The first stage of the operation began on July 17, 1942 in the big bend of the Don with combat contact between units of the 62nd Army and the advanced detachments of German troops. Fierce fighting ensued. The enemy had to deploy five divisions out of fourteen and spend six days to approach the main defense line of the troops of the Stalingrad Front. However, under the pressure of superior enemy forces, Soviet troops were forced to retreat to new, poorly equipped or even unequipped lines. But even under these conditions they inflicted significant losses on the enemy.

By the end of July, the situation in the Stalingrad direction continued to remain very tense. German troops deeply engulfed both flanks of the 62nd Army, reached the Don in the Nizhne-Chirskaya area, where the 64th Army held the defense, and created the threat of a breakthrough to Stalingrad from the southwest.

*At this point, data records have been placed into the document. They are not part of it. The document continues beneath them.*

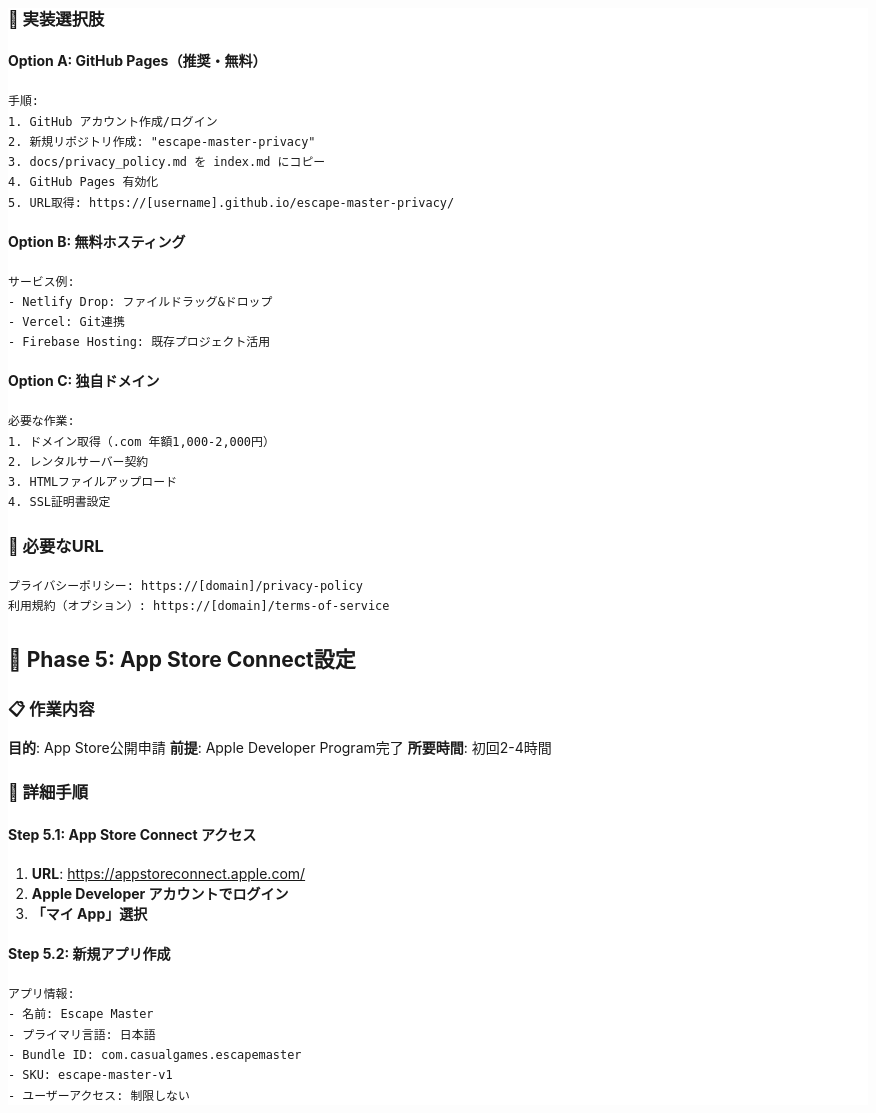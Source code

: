 ### 📝 実装選択肢

#### Option A: GitHub Pages（推奨・無料）
```
手順:
1. GitHub アカウント作成/ログイン
2. 新規リポジトリ作成: "escape-master-privacy"
3. docs/privacy_policy.md を index.md にコピー
4. GitHub Pages 有効化
5. URL取得: https://[username].github.io/escape-master-privacy/
```

#### Option B: 無料ホスティング
```
サービス例:
- Netlify Drop: ファイルドラッグ&ドロップ
- Vercel: Git連携
- Firebase Hosting: 既存プロジェクト活用
```

#### Option C: 独自ドメイン
```
必要な作業:
1. ドメイン取得（.com 年額1,000-2,000円）
2. レンタルサーバー契約
3. HTMLファイルアップロード
4. SSL証明書設定
```

### 🔄 必要なURL
```
プライバシーポリシー: https://[domain]/privacy-policy
利用規約（オプション）: https://[domain]/terms-of-service
```

## 📱 Phase 5: App Store Connect設定

### 📋 作業内容
**目的**: App Store公開申請
**前提**: Apple Developer Program完了
**所要時間**: 初回2-4時間

### 📝 詳細手順

#### Step 5.1: App Store Connect アクセス
1. **URL**: https://appstoreconnect.apple.com/
2. **Apple Developer アカウントでログイン**
3. **「マイ App」選択**

#### Step 5.2: 新規アプリ作成
```
アプリ情報:
- 名前: Escape Master
- プライマリ言語: 日本語
- Bundle ID: com.casualgames.escapemaster
- SKU: escape-master-v1
- ユーザーアクセス: 制限しない
```
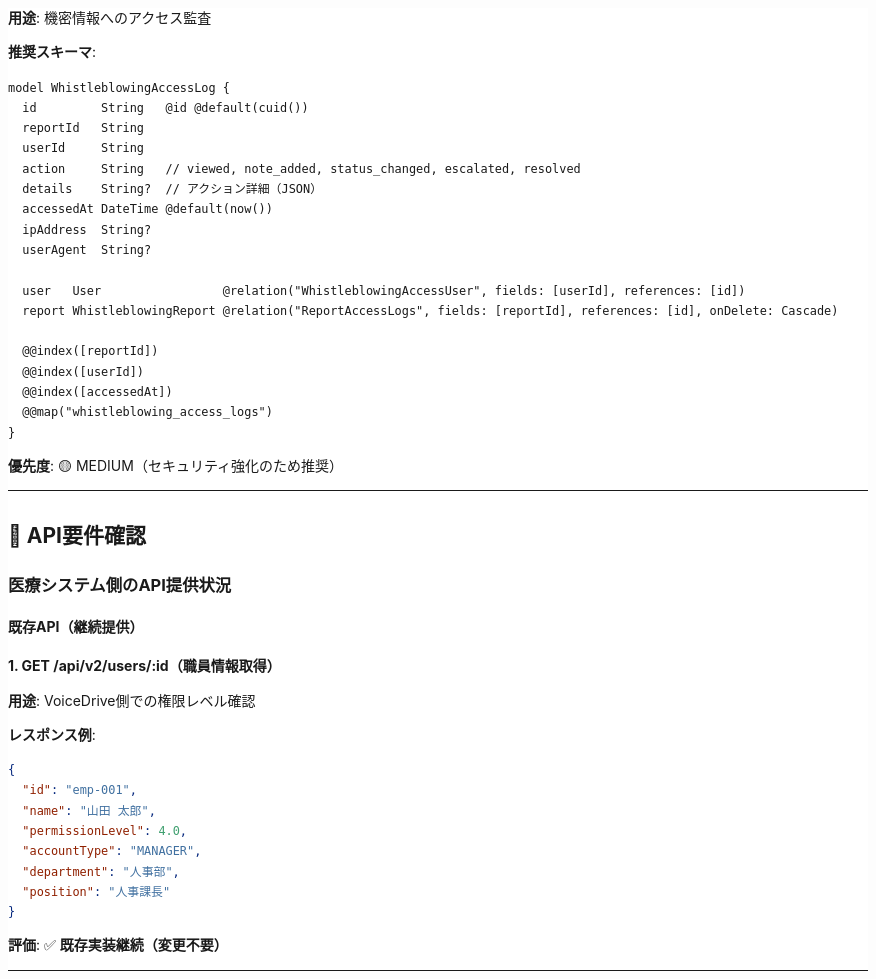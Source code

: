**用途**: 機密情報へのアクセス監査

**推奨スキーマ**:
```prisma
model WhistleblowingAccessLog {
  id         String   @id @default(cuid())
  reportId   String
  userId     String
  action     String   // viewed, note_added, status_changed, escalated, resolved
  details    String?  // アクション詳細（JSON）
  accessedAt DateTime @default(now())
  ipAddress  String?
  userAgent  String?

  user   User                 @relation("WhistleblowingAccessUser", fields: [userId], references: [id])
  report WhistleblowingReport @relation("ReportAccessLogs", fields: [reportId], references: [id], onDelete: Cascade)

  @@index([reportId])
  @@index([userId])
  @@index([accessedAt])
  @@map("whistleblowing_access_logs")
}
```

**優先度**: 🟡 MEDIUM（セキュリティ強化のため推奨）

---

## 🔌 API要件確認

### 医療システム側のAPI提供状況

#### 既存API（継続提供）

**1. GET /api/v2/users/:id（職員情報取得）**

**用途**: VoiceDrive側での権限レベル確認

**レスポンス例**:
```json
{
  "id": "emp-001",
  "name": "山田 太郎",
  "permissionLevel": 4.0,
  "accountType": "MANAGER",
  "department": "人事部",
  "position": "人事課長"
}
```

**評価**: ✅ **既存実装継続（変更不要）**

---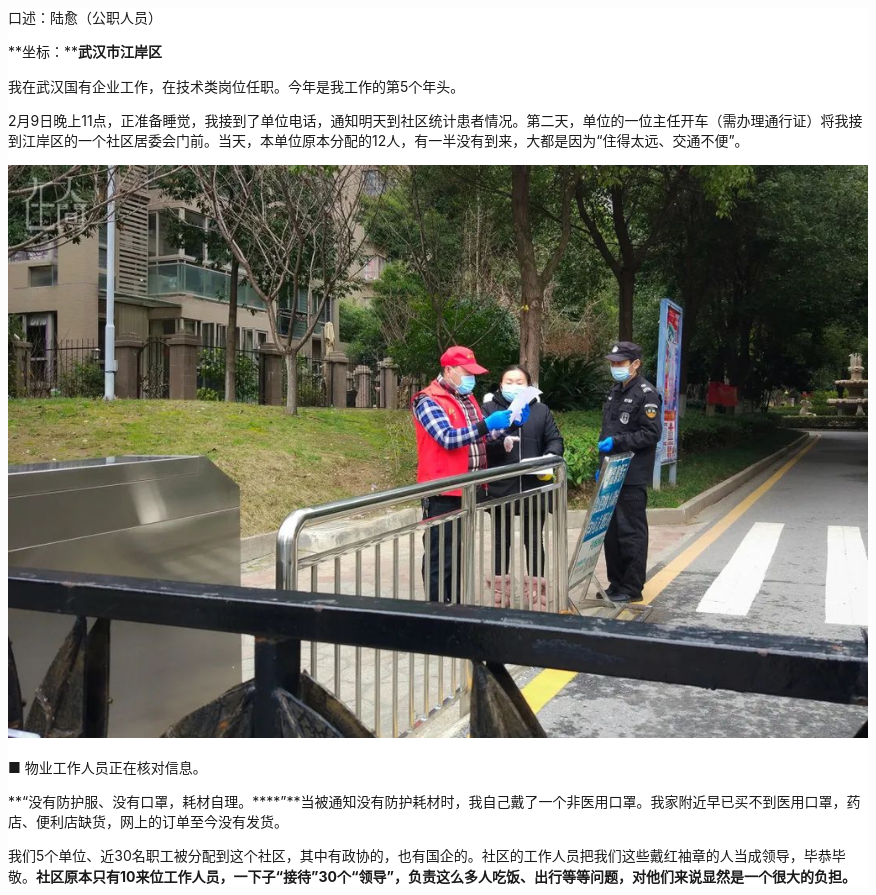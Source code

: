   

口述：陆愈（公职人员）

**坐标：****武汉市江岸区**

  

我在武汉国有企业工作，在技术类岗位任职。今年是我工作的第5个年头。

  

2月9日晚上11点，正准备睡觉，我接到了单位电话，通知明天到社区统计患者情况。第二天，单位的一位主任开车（需办理通行证）将我接到江岸区的一个社区居委会门前。当天，本单位原本分配的12人，有一半没有到来，大都是因为“住得太远、交通不便”。

  

![](/images/post/1b8dd999b31d59849e1a1a4b4a9f86a7.jpg)

■ 物业工作人员正在核对信息。

  

**“没有防护服、没有口罩，耗材自理。****”**当被通知没有防护耗材时，我自己戴了一个非医用口罩。我家附近早已买不到医用口罩，药店、便利店缺货，网上的订单至今没有发货。

  

我们5个单位、近30名职工被分配到这个社区，其中有政协的，也有国企的。社区的工作人员把我们这些戴红袖章的人当成领导，毕恭毕敬。**社区原本只有10来位工作人员，一下子“接待”30个“领导”，负责这么多人吃饭、出行等等问题，对他们来说显然是一个很大的负担。**

  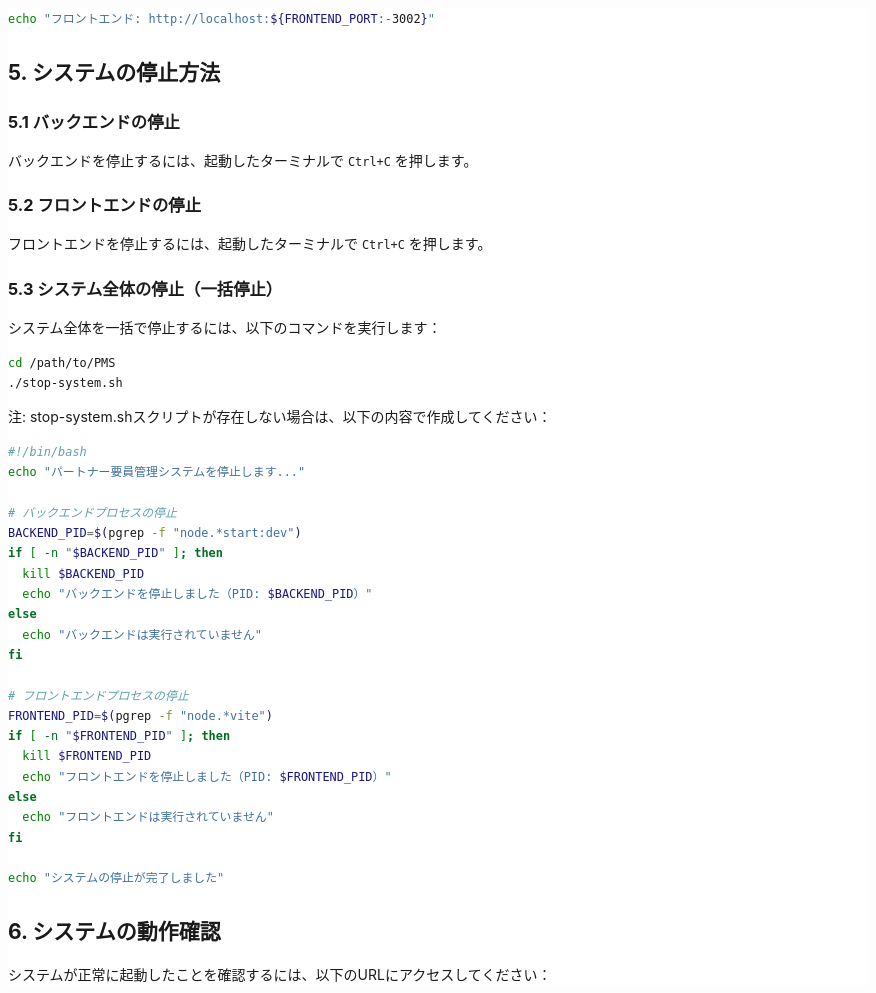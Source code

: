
 ```bash
echo "フロントエンド: http://localhost:${FRONTEND_PORT:-3002}"
```

## 5. システムの停止方法

### 5.1 バックエンドの停止

バックエンドを停止するには、起動したターミナルで `Ctrl+C` を押します。

### 5.2 フロントエンドの停止

フロントエンドを停止するには、起動したターミナルで `Ctrl+C` を押します。

### 5.3 システム全体の停止（一括停止）

システム全体を一括で停止するには、以下のコマンドを実行します：

```bash
cd /path/to/PMS
./stop-system.sh
```

注: stop-system.shスクリプトが存在しない場合は、以下の内容で作成してください：

```bash
#!/bin/bash
echo "パートナー要員管理システムを停止します..."

# バックエンドプロセスの停止
BACKEND_PID=$(pgrep -f "node.*start:dev")
if [ -n "$BACKEND_PID" ]; then
  kill $BACKEND_PID
  echo "バックエンドを停止しました（PID: $BACKEND_PID）"
else
  echo "バックエンドは実行されていません"
fi

# フロントエンドプロセスの停止
FRONTEND_PID=$(pgrep -f "node.*vite")
if [ -n "$FRONTEND_PID" ]; then
  kill $FRONTEND_PID
  echo "フロントエンドを停止しました（PID: $FRONTEND_PID）"
else
  echo "フロントエンドは実行されていません"
fi

echo "システムの停止が完了しました"
```

## 6. システムの動作確認

システムが正常に起動したことを確認するには、以下のURLにアクセスしてください：
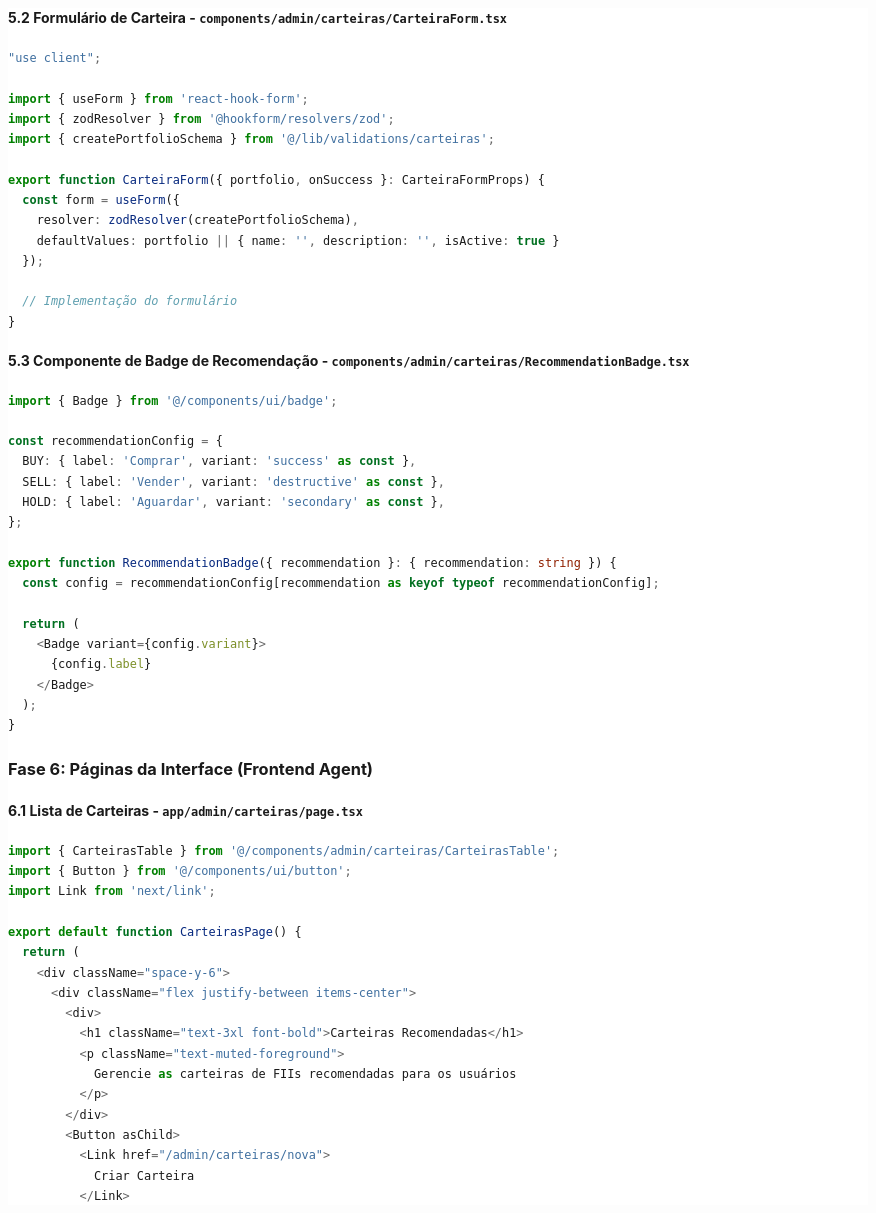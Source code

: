 #### 5.2 Formulário de Carteira - `components/admin/carteiras/CarteiraForm.tsx`
```typescript
"use client";

import { useForm } from 'react-hook-form';
import { zodResolver } from '@hookform/resolvers/zod';
import { createPortfolioSchema } from '@/lib/validations/carteiras';

export function CarteiraForm({ portfolio, onSuccess }: CarteiraFormProps) {
  const form = useForm({
    resolver: zodResolver(createPortfolioSchema),
    defaultValues: portfolio || { name: '', description: '', isActive: true }
  });

  // Implementação do formulário
}
```

#### 5.3 Componente de Badge de Recomendação - `components/admin/carteiras/RecommendationBadge.tsx`
```typescript
import { Badge } from '@/components/ui/badge';

const recommendationConfig = {
  BUY: { label: 'Comprar', variant: 'success' as const },
  SELL: { label: 'Vender', variant: 'destructive' as const },
  HOLD: { label: 'Aguardar', variant: 'secondary' as const },
};

export function RecommendationBadge({ recommendation }: { recommendation: string }) {
  const config = recommendationConfig[recommendation as keyof typeof recommendationConfig];

  return (
    <Badge variant={config.variant}>
      {config.label}
    </Badge>
  );
}
```

### **Fase 6: Páginas da Interface (Frontend Agent)**

#### 6.1 Lista de Carteiras - `app/admin/carteiras/page.tsx`
```typescript
import { CarteirasTable } from '@/components/admin/carteiras/CarteirasTable';
import { Button } from '@/components/ui/button';
import Link from 'next/link';

export default function CarteirasPage() {
  return (
    <div className="space-y-6">
      <div className="flex justify-between items-center">
        <div>
          <h1 className="text-3xl font-bold">Carteiras Recomendadas</h1>
          <p className="text-muted-foreground">
            Gerencie as carteiras de FIIs recomendadas para os usuários
          </p>
        </div>
        <Button asChild>
          <Link href="/admin/carteiras/nova">
            Criar Carteira
          </Link>
```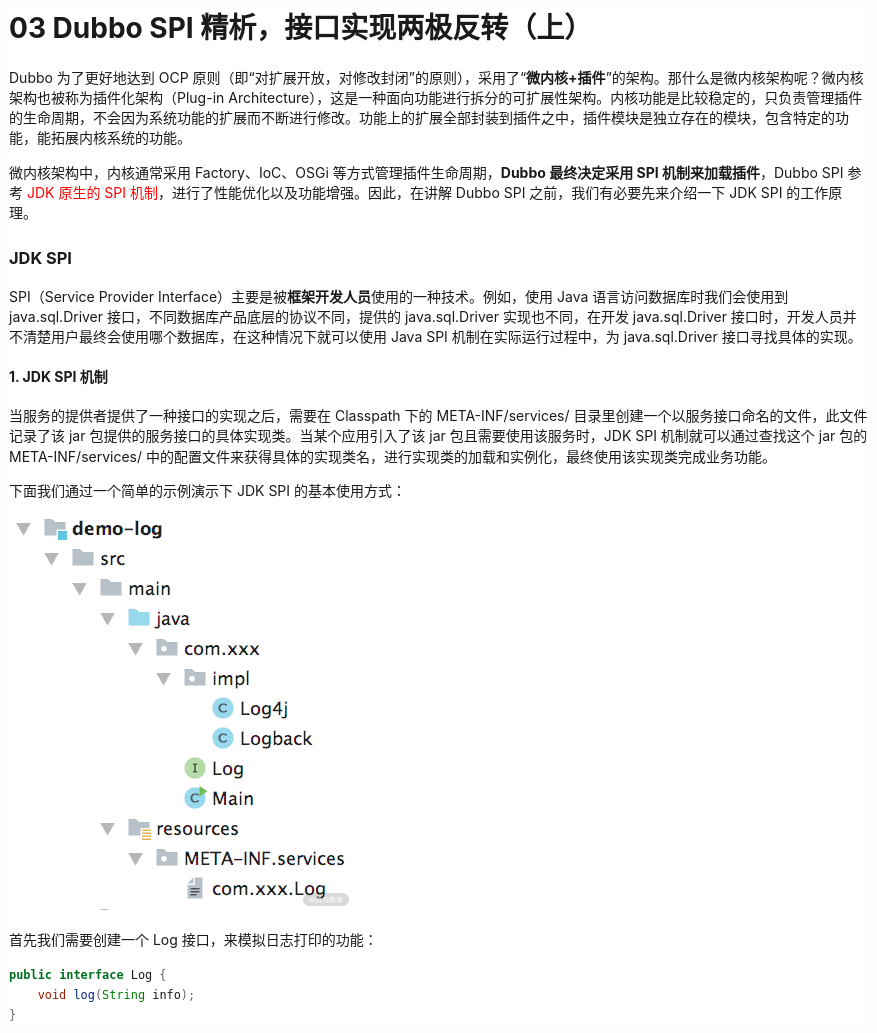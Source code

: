 # 03  Dubbo SPI 精析，接口实现两极反转（上）

Dubbo 为了更好地达到 OCP 原则（即“对扩展开放，对修改封闭”的原则），采用了“**微内核+插件**”的架构。那什么是微内核架构呢？微内核架构也被称为插件化架构（Plug-in Architecture），这是一种面向功能进行拆分的可扩展性架构。内核功能是比较稳定的，只负责管理插件的生命周期，不会因为系统功能的扩展而不断进行修改。功能上的扩展全部封装到插件之中，插件模块是独立存在的模块，包含特定的功能，能拓展内核系统的功能。

微内核架构中，内核通常采用 Factory、IoC、OSGi 等方式管理插件生命周期，**Dubbo 最终决定采用 SPI 机制来加载插件**，Dubbo SPI 参考<font color=red> JDK 原生的 SPI 机制</font>，进行了性能优化以及功能增强。因此，在讲解 Dubbo SPI 之前，我们有必要先来介绍一下 JDK SPI 的工作原理。

### JDK SPI

SPI（Service Provider Interface）主要是被**框架开发人员**使用的一种技术。例如，使用 Java 语言访问数据库时我们会使用到 java.sql.Driver 接口，不同数据库产品底层的协议不同，提供的 java.sql.Driver 实现也不同，在开发 java.sql.Driver 接口时，开发人员并不清楚用户最终会使用哪个数据库，在这种情况下就可以使用 Java SPI 机制在实际运行过程中，为 java.sql.Driver 接口寻找具体的实现。

#### 1\. JDK SPI 机制

当服务的提供者提供了一种接口的实现之后，需要在 Classpath 下的 META-INF/services/ 目录里创建一个以服务接口命名的文件，此文件记录了该 jar 包提供的服务接口的具体实现类。当某个应用引入了该 jar 包且需要使用该服务时，JDK SPI 机制就可以通过查找这个 jar 包的 META-INF/services/ 中的配置文件来获得具体的实现类名，进行实现类的加载和实例化，最终使用该实现类完成业务功能。

下面我们通过一个简单的示例演示下 JDK SPI 的基本使用方式：

![image (1).png](./image/03Dubbo-SPI/CgqCHl8o_UCAI01eAABGsg2cqbw825.png)

首先我们需要创建一个 Log 接口，来模拟日志打印的功能：

```java
public interface Log { 
    void log(String info); 
} 
```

Due to the increased width of the defense zone (about 700 km), by the decision of the Supreme High Command Headquarters, the Stalingrad Front, which was commanded by a lieutenant general from July 23, was divided on August 5 into the Stalingrad and South-Eastern fronts. To achieve closer cooperation between the troops of both fronts, from August 9, the leadership of the defense of Stalingrad was united in one hand, and therefore the Stalingrad Front was subordinated to the commander of the South-Eastern Front, Colonel General.

By mid-November, the advance of German troops was stopped along the entire front. The enemy was forced to finally go on the defensive. This completed the strategic defensive operation of the Battle of Stalingrad. The troops of the Stalingrad, South-Eastern and Don Fronts completed their tasks, holding back the powerful enemy offensive in the Stalingrad direction, creating the preconditions for a counter-offensive.

During the defensive battles, the Wehrmacht suffered huge losses. In the fight for Stalingrad, the enemy lost about 700 thousand killed and wounded, over 2 thousand guns and mortars, more than 1000 tanks and assault guns and over 1.4 thousand combat and transport aircraft. Instead of a non-stop advance towards the Volga, enemy troops were drawn into protracted, grueling battles in the Stalingrad area. The German command's plan for the summer of 1942 was thwarted. At the same time, the Soviet troops also suffered heavy losses in personnel - 644 thousand people, of which irrevocable - 324 thousand people, sanitary 320 thousand people. The losses of weapons amounted to: about 1,400 tanks, more than 12 thousand guns and mortars and more than 2 thousand aircraft.